> Exercise material
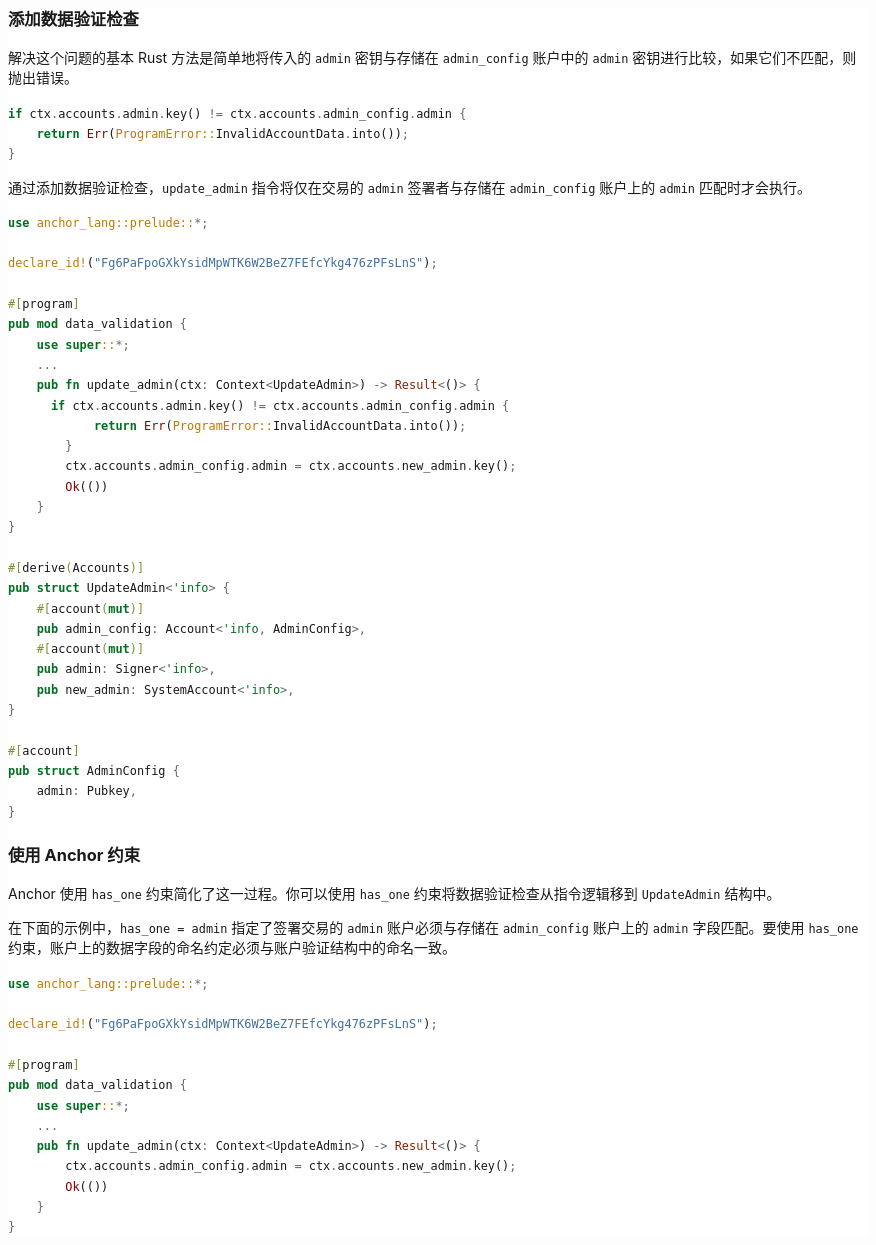 ### 添加数据验证检查

解决这个问题的基本 Rust 方法是简单地将传入的 `admin` 密钥与存储在 `admin_config` 账户中的 `admin` 密钥进行比较，如果它们不匹配，则抛出错误。

```rust
if ctx.accounts.admin.key() != ctx.accounts.admin_config.admin {
    return Err(ProgramError::InvalidAccountData.into());
}
```

通过添加数据验证检查，`update_admin` 指令将仅在交易的 `admin` 签署者与存储在 `admin_config` 账户上的 `admin` 匹配时才会执行。

```rust
use anchor_lang::prelude::*;

declare_id!("Fg6PaFpoGXkYsidMpWTK6W2BeZ7FEfcYkg476zPFsLnS");

#[program]
pub mod data_validation {
    use super::*;
    ...
    pub fn update_admin(ctx: Context<UpdateAdmin>) -> Result<()> {
      if ctx.accounts.admin.key() != ctx.accounts.admin_config.admin {
            return Err(ProgramError::InvalidAccountData.into());
        }
        ctx.accounts.admin_config.admin = ctx.accounts.new_admin.key();
        Ok(())
    }
}

#[derive(Accounts)]
pub struct UpdateAdmin<'info> {
    #[account(mut)]
    pub admin_config: Account<'info, AdminConfig>,
    #[account(mut)]
    pub admin: Signer<'info>,
    pub new_admin: SystemAccount<'info>,
}

#[account]
pub struct AdminConfig {
    admin: Pubkey,
}
```

### 使用 Anchor 约束

Anchor 使用 `has_one` 约束简化了这一过程。你可以使用 `has_one` 约束将数据验证检查从指令逻辑移到 `UpdateAdmin` 结构中。

在下面的示例中，`has_one = admin` 指定了签署交易的 `admin` 账户必须与存储在 `admin_config` 账户上的 `admin` 字段匹配。要使用 `has_one` 约束，账户上的数据字段的命名约定必须与账户验证结构中的命名一致。

```rust
use anchor_lang::prelude::*;

declare_id!("Fg6PaFpoGXkYsidMpWTK6W2BeZ7FEfcYkg476zPFsLnS");

#[program]
pub mod data_validation {
    use super::*;
    ...
    pub fn update_admin(ctx: Context<UpdateAdmin>) -> Result<()> {
        ctx.accounts.admin_config.admin = ctx.accounts.new_admin.key();
        Ok(())
    }
}

```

> Task statement
The answer must consist of each line from the data that includes the string "struct".

> Exercise answer
pub struct UpdateAdmin<'info> {
pub struct AdminConfig {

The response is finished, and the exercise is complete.